Да, они жили, и жили по всей Франции. Бальзак мало-помалу описал почти все города и провинции своего отечества [8] . Совершено чуждый поползновения осмеивать провинцию, он ставит себе задачею изобразить по возможности верно особенности её застоявшейся жизни, её добродетели, коренящиеся в преданности судьбе и её пороки, источник которых – мелочность. Но в его произведениях преобладает Париж, только его Париж не тот, каким он был 400 лет тому назад и каким он изображается в «Notre-Dame de Paris». Это не идеальный Париж Виктора Гюго, абстрактный Иерусалим ума и просвещения, а действительный, новейший город со всем его весельем, бедствиями и скандалами, единственное чудо света в новейшее время. Он далеко оставляет за собою семь чудес древнего мира. Это громадный полип с сотнею тысяч рук, все притягивающий к себе, и далекое и близкое, – громадный рак, разъедающий Францию. Париж времен Бальзака весь в его произведениях по своими узкими улицами, которые он изображает в виде расходящихся лучей, подобно Рембрандту, со своим шумом и гамом, с криками разносчиков раздающимися с раннего утра, с вечерним хоровым пением множества голосов.

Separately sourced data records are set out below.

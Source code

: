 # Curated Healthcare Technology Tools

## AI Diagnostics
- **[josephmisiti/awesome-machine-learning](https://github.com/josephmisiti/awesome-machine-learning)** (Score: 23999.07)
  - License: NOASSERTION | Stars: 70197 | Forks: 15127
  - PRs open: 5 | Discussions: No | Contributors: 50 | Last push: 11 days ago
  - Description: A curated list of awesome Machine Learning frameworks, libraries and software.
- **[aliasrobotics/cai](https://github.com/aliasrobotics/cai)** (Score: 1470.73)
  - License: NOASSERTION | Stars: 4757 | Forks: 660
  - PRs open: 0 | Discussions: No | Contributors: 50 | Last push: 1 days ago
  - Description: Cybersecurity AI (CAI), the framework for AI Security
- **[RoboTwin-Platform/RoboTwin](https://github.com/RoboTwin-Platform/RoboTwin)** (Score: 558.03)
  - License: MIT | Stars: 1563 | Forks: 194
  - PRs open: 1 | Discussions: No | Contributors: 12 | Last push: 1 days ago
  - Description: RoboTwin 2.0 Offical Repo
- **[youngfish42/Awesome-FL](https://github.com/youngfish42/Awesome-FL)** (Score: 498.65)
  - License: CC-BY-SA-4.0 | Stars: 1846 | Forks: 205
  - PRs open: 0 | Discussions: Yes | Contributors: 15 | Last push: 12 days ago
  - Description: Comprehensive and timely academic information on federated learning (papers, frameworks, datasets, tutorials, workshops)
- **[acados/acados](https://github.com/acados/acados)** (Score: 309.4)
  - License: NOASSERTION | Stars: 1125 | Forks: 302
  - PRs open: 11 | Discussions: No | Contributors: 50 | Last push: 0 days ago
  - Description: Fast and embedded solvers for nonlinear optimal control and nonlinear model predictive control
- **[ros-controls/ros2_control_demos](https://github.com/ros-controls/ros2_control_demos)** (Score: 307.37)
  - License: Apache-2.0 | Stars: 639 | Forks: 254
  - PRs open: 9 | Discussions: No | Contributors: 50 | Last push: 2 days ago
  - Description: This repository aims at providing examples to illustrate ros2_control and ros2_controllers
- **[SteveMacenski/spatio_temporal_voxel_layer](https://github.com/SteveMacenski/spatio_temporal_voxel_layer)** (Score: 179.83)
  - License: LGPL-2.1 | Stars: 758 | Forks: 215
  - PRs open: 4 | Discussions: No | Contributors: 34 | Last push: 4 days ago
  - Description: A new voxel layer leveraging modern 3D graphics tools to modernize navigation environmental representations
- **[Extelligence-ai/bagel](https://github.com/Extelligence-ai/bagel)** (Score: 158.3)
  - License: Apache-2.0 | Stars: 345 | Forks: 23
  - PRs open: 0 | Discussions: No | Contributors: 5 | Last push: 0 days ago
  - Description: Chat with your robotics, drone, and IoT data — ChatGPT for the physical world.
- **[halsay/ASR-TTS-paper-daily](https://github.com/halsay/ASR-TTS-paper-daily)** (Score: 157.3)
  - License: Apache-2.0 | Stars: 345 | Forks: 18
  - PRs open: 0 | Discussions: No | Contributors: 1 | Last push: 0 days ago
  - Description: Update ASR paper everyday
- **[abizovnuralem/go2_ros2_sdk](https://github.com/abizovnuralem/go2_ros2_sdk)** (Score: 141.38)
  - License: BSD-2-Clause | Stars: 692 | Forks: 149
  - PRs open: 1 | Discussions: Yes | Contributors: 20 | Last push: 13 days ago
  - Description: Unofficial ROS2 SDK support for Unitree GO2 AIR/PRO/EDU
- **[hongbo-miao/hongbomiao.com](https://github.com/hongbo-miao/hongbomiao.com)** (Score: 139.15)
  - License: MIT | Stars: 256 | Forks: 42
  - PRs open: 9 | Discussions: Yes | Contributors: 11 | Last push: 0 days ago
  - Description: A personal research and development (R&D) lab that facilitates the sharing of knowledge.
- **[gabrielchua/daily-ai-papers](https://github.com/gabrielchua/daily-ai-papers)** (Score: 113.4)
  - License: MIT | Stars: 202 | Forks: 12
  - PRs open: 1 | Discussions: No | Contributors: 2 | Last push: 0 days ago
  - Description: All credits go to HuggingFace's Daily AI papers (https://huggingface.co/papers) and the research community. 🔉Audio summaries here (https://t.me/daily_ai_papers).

И он передает это пение с верностью музыканта. Он, подобно посвященным древних мистерий, насыщался звуками барабана и кимвалов [9] . Он все знает в Париже – архитектуру его домов, мебель в квартирах, атмосферу в его бюро и мастерских, историю его богатств, ряд владельцев его музеев, туалеты дам, счеты портных, шьющих на разных денди, фамильные процессы, состояние здоровья обывателей, род их пищи, потребности и желания всех слоев населения. Он сроднился с ним. Современные ему романтики уносились мыслью далеко от Парижа, слабо освещенного для них лучами солнца, закутанного туманом, от его новейших буржуа, – в Испанию, в Африку, на Восток; для него, напротив, ни одно солнце не светило так приветливо, как парижское, и ни какие другие предметы не были интереснее. В то время, как все вокруг него старались вызвать тени далекого или минувшего прекрасного, неприглядное в действительном мире столь же мало пугало его, как ботаника – крапива, как естествоиспытателя – змея, или болезнь – врача. На месте Фауста он, наверное, никогда не стал бы вызывать из могилы древнегреческую Елену. Скорее он послал бы за своим другом Видоком, бывшим каторжником, а в то время префектом парижской полиции, и заставил бы его рассказывать свои приключения.
8
Иссуден в романе «Un m'enage de gar`eon», Дуэ в «Le recherche de Pahsolu», Алансон в «La vieille fille», Безансон в «Albert Savaros», Сoмюр в «Eug'enie Grandet», Ангулем в «Les deux po`etes», Турью «Le cur'e de tour», Лимож в «Le cur'e de village», Сансерр в «La muse du d'epartement» и т. д.
9
Прочтите, например, замечательное введение к повести «La fille aux yeux d'or», идея которой, к сожалению, антипатична. В нем парижская суета, веселье и роскошь изображены языком почти музыкальным.